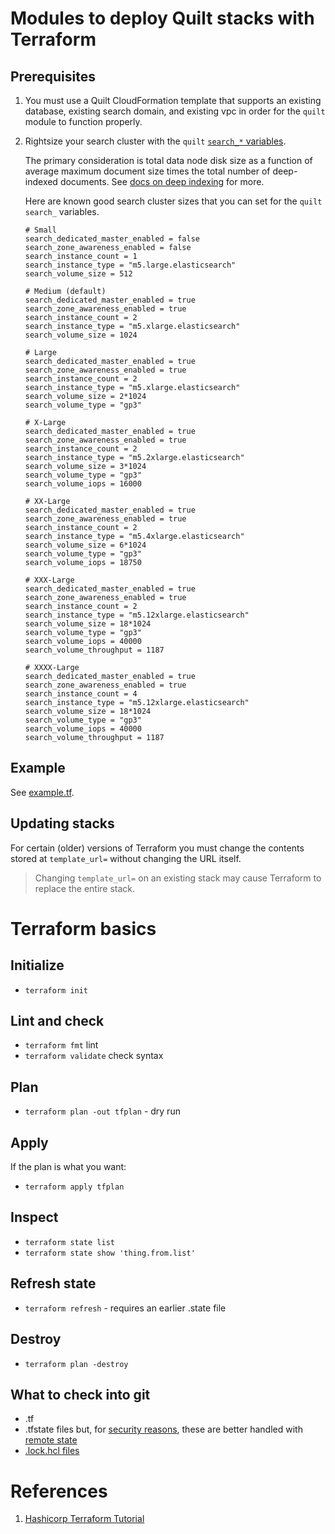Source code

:# Modules to deploy Quilt stacks with Terraform

## Prerequisites
1. You must use a Quilt CloudFormation template that supports an existing database,
existing search domain, and existing vpc in order for the  `quilt` module to
function properly.

1. Rightsize your search cluster with the `quilt`
[`search_*` variables](./modules/quilt/variables.tf).

    The primary consideration is total data node disk size as a function of average
    maximum document size times the total number of deep-indexed documents.
    See [docs on deep indexing](https://docs.quiltdata.com/catalog/searchquery#indexing) for more.

    Here are known good search cluster sizes that you can set for the `quilt`
    `search_` variables.

    ```
    # Small
    search_dedicated_master_enabled = false
    search_zone_awareness_enabled = false
    search_instance_count = 1
    search_instance_type = "m5.large.elasticsearch"
    search_volume_size = 512

    # Medium (default)
    search_dedicated_master_enabled = true
    search_zone_awareness_enabled = true
    search_instance_count = 2
    search_instance_type = "m5.xlarge.elasticsearch"
    search_volume_size = 1024

    # Large
    search_dedicated_master_enabled = true
    search_zone_awareness_enabled = true
    search_instance_count = 2
    search_instance_type = "m5.xlarge.elasticsearch"
    search_volume_size = 2*1024
    search_volume_type = "gp3"

    # X-Large
    search_dedicated_master_enabled = true
    search_zone_awareness_enabled = true
    search_instance_count = 2
    search_instance_type = "m5.2xlarge.elasticsearch"
    search_volume_size = 3*1024
    search_volume_type = "gp3"
    search_volume_iops = 16000

    # XX-Large
    search_dedicated_master_enabled = true
    search_zone_awareness_enabled = true
    search_instance_count = 2
    search_instance_type = "m5.4xlarge.elasticsearch"
    search_volume_size = 6*1024
    search_volume_type = "gp3"
    search_volume_iops = 18750

    # XXX-Large
    search_dedicated_master_enabled = true
    search_zone_awareness_enabled = true
    search_instance_count = 2
    search_instance_type = "m5.12xlarge.elasticsearch"
    search_volume_size = 18*1024
    search_volume_type = "gp3"
    search_volume_iops = 40000
    search_volume_throughput = 1187

    # XXXX-Large
    search_dedicated_master_enabled = true
    search_zone_awareness_enabled = true
    search_instance_count = 4
    search_instance_type = "m5.12xlarge.elasticsearch"
    search_volume_size = 18*1024
    search_volume_type = "gp3"
    search_volume_iops = 40000
    search_volume_throughput = 1187
    ```

## Example
See [example.tf](./example.tf).

## Updating stacks
For certain (older) versions of Terraform you must change the contents stored 
at `template_url=` without changing the URL itself.

> Changing `template_url=` on an existing stack may cause Terraform to
> replace the entire stack.

# Terraform basics

## Initialize
* `terraform init`

## Lint and check
* `terraform fmt` lint
* `terraform validate` check syntax

## Plan
* `terraform plan -out tfplan` - dry run

## Apply
If the plan is what you want:
* `terraform apply tfplan`

## Inspect
* `terraform state list`
* `terraform state show 'thing.from.list'`

## Refresh state
* `terraform refresh` - requires an earlier .state file

## Destroy
* `terraform plan -destroy`

## What to check into git
* .tf
* .tfstate files but,
for [security reasons](https://stackoverflow.com/questions/38486335/should-i-commit-tfstate-files-to-git),
these are better handled with
[remote state](https://developer.hashicorp.com/terraform/language/state/remote)
* [.lock.hcl files](https://stackoverflow.com/questions/67963719/should-terraform-lock-hcl-be-included-in-the-gitignore-file)

# References
1. [Hashicorp Terraform Tutorial](https://developer.hashicorp.com/terraform/tutorials/aws-get-started/aws-build)
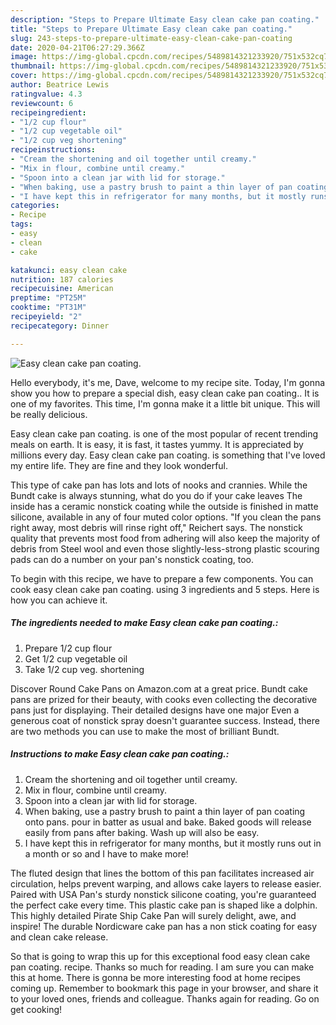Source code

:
 ```yaml
---
description: "Steps to Prepare Ultimate Easy clean cake pan coating."
title: "Steps to Prepare Ultimate Easy clean cake pan coating."
slug: 243-steps-to-prepare-ultimate-easy-clean-cake-pan-coating
date: 2020-04-21T06:27:29.366Z
image: https://img-global.cpcdn.com/recipes/5489814321233920/751x532cq70/easy-clean-cake-pan-coating-recipe-main-photo.jpg
thumbnail: https://img-global.cpcdn.com/recipes/5489814321233920/751x532cq70/easy-clean-cake-pan-coating-recipe-main-photo.jpg
cover: https://img-global.cpcdn.com/recipes/5489814321233920/751x532cq70/easy-clean-cake-pan-coating-recipe-main-photo.jpg
author: Beatrice Lewis
ratingvalue: 4.3
reviewcount: 6
recipeingredient:
- "1/2 cup flour"
- "1/2 cup vegetable oil"
- "1/2 cup veg shortening"
recipeinstructions:
- "Cream the shortening and oil together until creamy."
- "Mix in flour, combine until creamy."
- "Spoon into a clean jar with lid for storage."
- "When baking, use a pastry brush to paint a thin layer of pan coating onto pans. pour in batter as usual and bake. Baked goods will release easily from pans after baking. Wash up will also be easy."
- "I have kept this in refrigerator for many months, but it mostly runs out in a month or so and I have to make more!"
categories:
- Recipe
tags:
- easy
- clean
- cake

katakunci: easy clean cake 
nutrition: 187 calories
recipecuisine: American
preptime: "PT25M"
cooktime: "PT31M"
recipeyield: "2"
recipecategory: Dinner

---
```



![Easy clean cake pan coating.](https://img-global.cpcdn.com/recipes/5489814321233920/751x532cq70/easy-clean-cake-pan-coating-recipe-main-photo.jpg)

Hello everybody, it's me, Dave, welcome to my recipe site. Today, I'm gonna show you how to prepare a special dish, easy clean cake pan coating.. It is one of my favorites. This time, I'm gonna make it a little bit unique. This will be really delicious.

Easy clean cake pan coating. is one of the most popular of recent trending meals on earth. It is easy, it is fast, it tastes yummy. It is appreciated by millions every day. Easy clean cake pan coating. is something that I've loved my entire life. They are fine and they look wonderful.

This type of cake pan has lots and lots of nooks and crannies. While the Bundt cake is always stunning, what do you do if your cake leaves The inside has a ceramic nonstick coating while the outside is finished in matte silicone, available in any of four muted color options. &#34;If you clean the pans right away, most debris will rinse right off,&#34; Reichert says. The nonstick quality that prevents most food from adhering will also keep the majority of debris from Steel wool and even those slightly-less-strong plastic scouring pads can do a number on your pan&#39;s nonstick coating, too.


To begin with this recipe, we have to prepare a few components. You can cook easy clean cake pan coating. using 3 ingredients and 5 steps. Here is how you can achieve it.

<!--inarticleads1-->

##### The ingredients needed to make Easy clean cake pan coating.:

1. Prepare 1/2 cup flour
1. Get 1/2 cup vegetable oil
1. Take 1/2 cup veg. shortening


Discover Round Cake Pans on Amazon.com at a great price. Bundt cake pans are prized for their beauty, with cooks even collecting the decorative pans just for displaying. Their detailed designs have one major Even a generous coat of nonstick spray doesn&#39;t guarantee success. Instead, there are two methods you can use to make the most of brilliant Bundt. 

<!--inarticleads2-->

##### Instructions to make Easy clean cake pan coating.:

1. Cream the shortening and oil together until creamy.
1. Mix in flour, combine until creamy.
1. Spoon into a clean jar with lid for storage.
1. When baking, use a pastry brush to paint a thin layer of pan coating onto pans. pour in batter as usual and bake. Baked goods will release easily from pans after baking. Wash up will also be easy.
1. I have kept this in refrigerator for many months, but it mostly runs out in a month or so and I have to make more!


The fluted design that lines the bottom of this pan facilitates increased air circulation, helps prevent warping, and allows cake layers to release easier. Paired with USA Pan&#39;s sturdy nonstick silicone coating, you&#39;re guaranteed the perfect cake every time. This plastic cake pan is shaped like a dolphin. This highly detailed Pirate Ship Cake Pan will surely delight, awe, and inspire! The durable Nordicware cake pan has a non stick coating for easy and clean cake release. 

So that is going to wrap this up for this exceptional food easy clean cake pan coating. recipe. Thanks so much for reading. I am sure you can make this at home. There is gonna be more interesting food at home recipes coming up. Remember to bookmark this page in your browser, and share it to your loved ones, friends and colleague. Thanks again for reading. Go on get cooking!
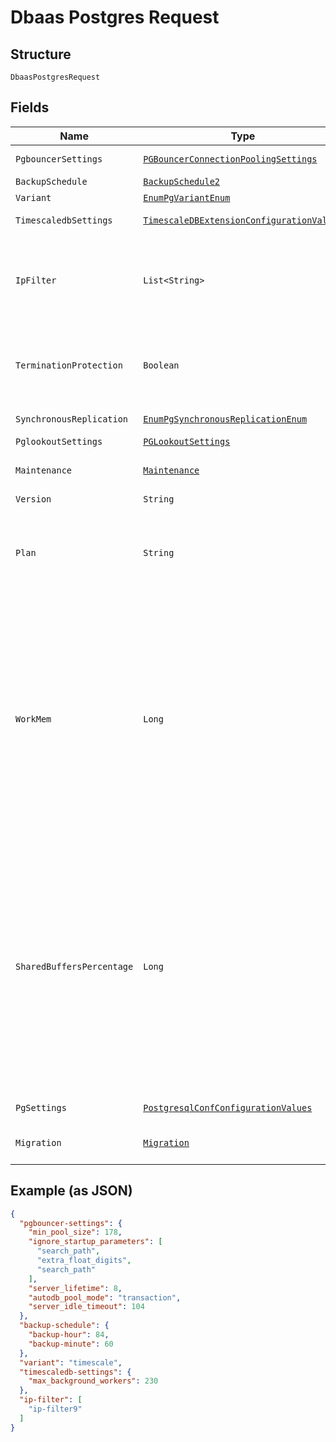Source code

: 
# Dbaas Postgres Request

## Structure

`DbaasPostgresRequest`

## Fields

| Name | Type | Tags | Description | Getter | Setter |
|  --- | --- | --- | --- | --- | --- |
| `PgbouncerSettings` | [`PGBouncerConnectionPoolingSettings`](../../doc/models/pg-bouncer-connection-pooling-settings.md) | Optional | - | PGBouncerConnectionPoolingSettings getPgbouncerSettings() | setPgbouncerSettings(PGBouncerConnectionPoolingSettings pgbouncerSettings) |
| `BackupSchedule` | [`BackupSchedule2`](../../doc/models/backup-schedule-2.md) | Optional | - | BackupSchedule2 getBackupSchedule() | setBackupSchedule(BackupSchedule2 backupSchedule) |
| `Variant` | [`EnumPgVariantEnum`](../../doc/models/enum-pg-variant-enum.md) | Optional | - | EnumPgVariantEnum getVariant() | setVariant(EnumPgVariantEnum variant) |
| `TimescaledbSettings` | [`TimescaleDBExtensionConfigurationValues`](../../doc/models/timescale-db-extension-configuration-values.md) | Optional | - | TimescaleDBExtensionConfigurationValues getTimescaledbSettings() | setTimescaledbSettings(TimescaleDBExtensionConfigurationValues timescaledbSettings) |
| `IpFilter` | `List<String>` | Optional | Allow incoming connections from CIDR address block, e.g. '10.20.0.0/16' | List<String> getIpFilter() | setIpFilter(List<String> ipFilter) |
| `TerminationProtection` | `Boolean` | Optional | Service is protected against termination and powering off | Boolean getTerminationProtection() | setTerminationProtection(Boolean terminationProtection) |
| `SynchronousReplication` | [`EnumPgSynchronousReplicationEnum`](../../doc/models/enum-pg-synchronous-replication-enum.md) | Optional | - | EnumPgSynchronousReplicationEnum getSynchronousReplication() | setSynchronousReplication(EnumPgSynchronousReplicationEnum synchronousReplication) |
| `PglookoutSettings` | [`PGLookoutSettings`](../../doc/models/pg-lookout-settings.md) | Optional | - | PGLookoutSettings getPglookoutSettings() | setPglookoutSettings(PGLookoutSettings pglookoutSettings) |
| `Maintenance` | [`Maintenance`](../../doc/models/maintenance.md) | Optional | Automatic maintenance settings | Maintenance getMaintenance() | setMaintenance(Maintenance maintenance) |
| `Version` | `String` | Optional | Version | String getVersion() | setVersion(String version) |
| `Plan` | `String` | Optional | Subscription plan<br>**Constraints**: *Minimum Length*: `1`, *Maximum Length*: `128` | String getPlan() | setPlan(String plan) |
| `WorkMem` | `Long` | Optional | Sets the maximum amount of memory to be used by a query operation (such as a sort or hash table) before writing to temporary disk files, in MB. Default is 1MB + 0.075% of total RAM (up to 32MB).<br>**Constraints**: `>= 1`, `<= 1024` | Long getWorkMem() | setWorkMem(Long workMem) |
| `SharedBuffersPercentage` | `Long` | Optional | Percentage of total RAM that the database server uses for shared memory buffers. Valid range is 20-60 (float), which corresponds to 20% - 60%. This setting adjusts the shared_buffers configuration value.<br>**Constraints**: `>= 20`, `<= 60` | Long getSharedBuffersPercentage() | setSharedBuffersPercentage(Long sharedBuffersPercentage) |
| `PgSettings` | [`PostgresqlConfConfigurationValues`](../../doc/models/postgresql-conf-configuration-values.md) | Optional | - | PostgresqlConfConfigurationValues getPgSettings() | setPgSettings(PostgresqlConfConfigurationValues pgSettings) |
| `Migration` | [`Migration`](../../doc/models/migration.md) | Optional | Migrate data from existing server | Migration getMigration() | setMigration(Migration migration) |

## Example (as JSON)

```json
{
  "pgbouncer-settings": {
    "min_pool_size": 178,
    "ignore_startup_parameters": [
      "search_path",
      "extra_float_digits",
      "search_path"
    ],
    "server_lifetime": 8,
    "autodb_pool_mode": "transaction",
    "server_idle_timeout": 104
  },
  "backup-schedule": {
    "backup-hour": 84,
    "backup-minute": 60
  },
  "variant": "timescale",
  "timescaledb-settings": {
    "max_background_workers": 230
  },
  "ip-filter": [
    "ip-filter9"
  ]
}
```

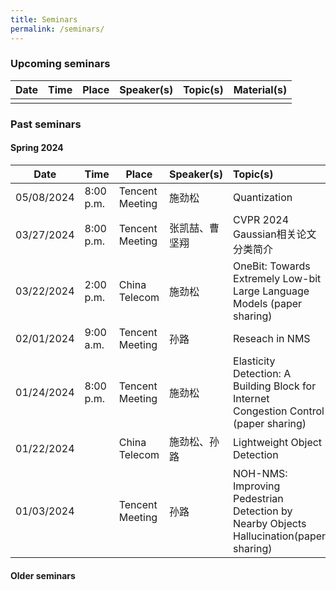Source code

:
 ```yaml
---
title: Seminars
permalink: /seminars/
---
```


### Upcoming seminars

|Date|Time|Place|Speaker(s)|Topic(s)|Material(s)|
|----|----|-----|----------|:-------|:----------|
|||||||

### Past seminars

#### Spring 2024

|Date|Time|Place|Speaker(s)|Topic(s)|Material(s)|
|----|----|-----|----------|:-------|:----------|
|05/08/2024|8:00 p.m.|Tencent Meeting|施劲松|Quantization|[slide]({{ site.baseurl }}/documents/seminars/spring2024/050824quant.pdf)|
|03/27/2024|8:00 p.m.|Tencent Meeting|张凯喆、曹坚翔|CVPR 2024 Gaussian相关论文分类简介|[slide]({{ site.baseurl }}/documents/seminars/spring2024/032724Gaussian组论文分享.pptx)|
|03/22/2024|2:00 p.m.|China Telecom|施劲松|OneBit: Towards Extremely Low-bit Large Language Models (paper sharing)|[slide]({{ site.baseurl }}/documents/seminars/spring2024/032224onebit.pdf)|
|02/01/2024|9:00 a.m.|Tencent Meeting|孙路|Reseach in NMS||
|01/24/2024|8:00 p.m.|Tencent Meeting|施劲松|Elasticity Detection: A Building Block for Internet Congestion Control (paper sharing)|[slide]({{ site.baseurl }}/documents/seminars/spring2024/012424elasticity_detect.pdf), [paper](https://dl.acm.org/doi/pdf/10.1145/3544216.3544221)|
|01/22/2024| |China Telecom|施劲松、孙路|Lightweight Object Detection|[slide]({{ site.baseurl }}/documents/seminars/spring2024/0122224lod.pdf)|
|01/03/2024| |Tencent Meeting|孙路|NOH-NMS: Improving Pedestrian Detection by Nearby Objects Hallucination(paper sharing)|[slide]({{ site.baseurl }}/documents/seminars/spring2024/010324NMS-Report.pdf)|

#### Older seminars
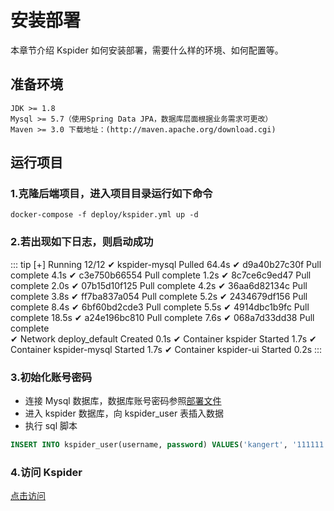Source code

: # 安装部署

本章节介绍 Kspider 如何安装部署，需要什么样的环境、如何配置等。

## 准备环境

```
JDK >= 1.8
Mysql >= 5.7（使用Spring Data JPA，数据库层面根据业务需求可更改）
Maven >= 3.0 下载地址：(http://maven.apache.org/download.cgi)
```

## 运行项目

### 1.克隆后端项目，进入项目目录运行如下命令

```shell
docker-compose -f deploy/kspider.yml up -d
```

### 2.若出现如下日志，则启动成功

::: tip
[+] Running 12/12
✔ kspider-mysql Pulled 64.4s
✔ d9a40b27c30f Pull complete 4.1s
✔ c3e750b66554 Pull complete 1.2s
✔ 8c7ce6c9ed47 Pull complete 2.0s
✔ 07b15d10f125 Pull complete 4.2s
✔ 36aa6d82134c Pull complete 3.8s
✔ ff7ba837a054 Pull complete 5.2s
✔ 2434679df156 Pull complete 8.4s
✔ 6bf60bd2cde3 Pull complete 5.5s
✔ 4914dbc1b9fc Pull complete 18.5s
✔ a24e196bc810 Pull complete 7.6s
✔ 068a7d33dd38 Pull complete  
 ✔ Network deploy_default Created 0.1s
✔ Container kspider Started 1.7s
✔ Container kspider-mysql Started 1.7s
✔ Container kspider-ui Started 0.2s
:::

### 3.初始化账号密码

-   连接 Mysql 数据库，数据库账号密码参照[部署文件](https://github.com/kkangert/kspider/blob/main/deploy/kspider.yml)
-   进入 kspider 数据库，向 kspider_user 表插入数据
-   执行 sql 脚本
```sql
INSERT INTO kspider_user(username, password) VALUES('kangert', '111111');
```

### 4.访问 Kspider

[点击访问](http://127.0.0.1:80)
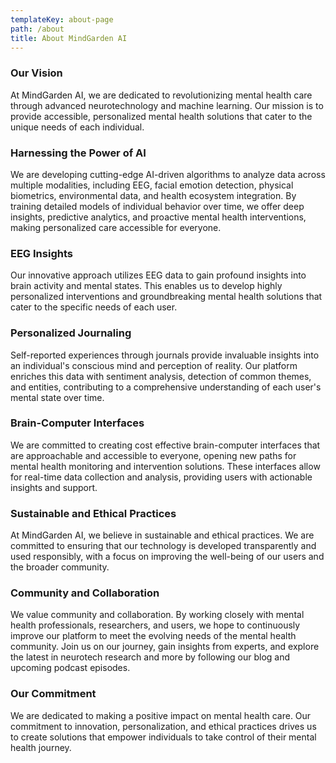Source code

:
 ```yaml
---
templateKey: about-page
path: /about
title: About MindGarden AI
---
```

### Our Vision

At MindGarden AI, we are dedicated to revolutionizing mental health care through advanced neurotechnology and machine learning. Our mission is to provide accessible, personalized mental health solutions that cater to the unique needs of each individual.

### Harnessing the Power of AI

We are developing cutting-edge AI-driven algorithms to analyze data across multiple modalities, including EEG, facial emotion detection, physical biometrics, environmental data, and health ecosystem integration. By training detailed models of individual behavior over time, we offer deep insights, predictive analytics, and proactive mental health interventions, making personalized care accessible for everyone.

### EEG Insights

Our innovative approach utilizes EEG data to gain profound insights into brain activity and mental states. This enables us to develop highly personalized interventions and groundbreaking mental health solutions that cater to the specific needs of each user.

### Personalized Journaling

Self-reported experiences through journals provide invaluable insights into an individual's conscious mind and perception of reality. Our platform enriches this data with sentiment analysis, detection of common themes, and entities, contributing to a comprehensive understanding of each user's mental state over time.

### Brain-Computer Interfaces

We are committed to creating cost effective brain-computer interfaces that are approachable and accessible to everyone, opening new paths for mental health monitoring and intervention solutions. These interfaces allow for real-time data collection and analysis, providing users with actionable insights and support.

### Sustainable and Ethical Practices

At MindGarden AI, we believe in sustainable and ethical practices. We are committed to ensuring that our technology is developed transparently and used responsibly, with a focus on improving the well-being of our users and the broader community.

### Community and Collaboration

We value community and collaboration. By working closely with mental health professionals, researchers, and users, we hope to continuously improve our platform to meet the evolving needs of the mental health community. Join us on our journey, gain insights from experts, and explore the latest in neurotech research and more by following our blog and upcoming podcast episodes.

### Our Commitment

We are dedicated to making a positive impact on mental health care. Our commitment to innovation, personalization, and ethical practices drives us to create solutions that empower individuals to take control of their mental health journey.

• • •

Find and copy each line in the material above where the string "platform" occurs.

_Exercise response_:
Self-reported experiences through journals provide invaluable insights into an individual's conscious mind and perception of reality. Our platform enriches this data with sentiment analysis, detection of common themes, and entities, contributing to a comprehensive understanding of each user's mental state over time.
We value community and collaboration. By working closely with mental health professionals, researchers, and users, we hope to continuously improve our platform to meet the evolving needs of the mental health community. Join us on our journey, gain insights from experts, and explore the latest in neurotech research and more by following our blog and upcoming podcast episodes.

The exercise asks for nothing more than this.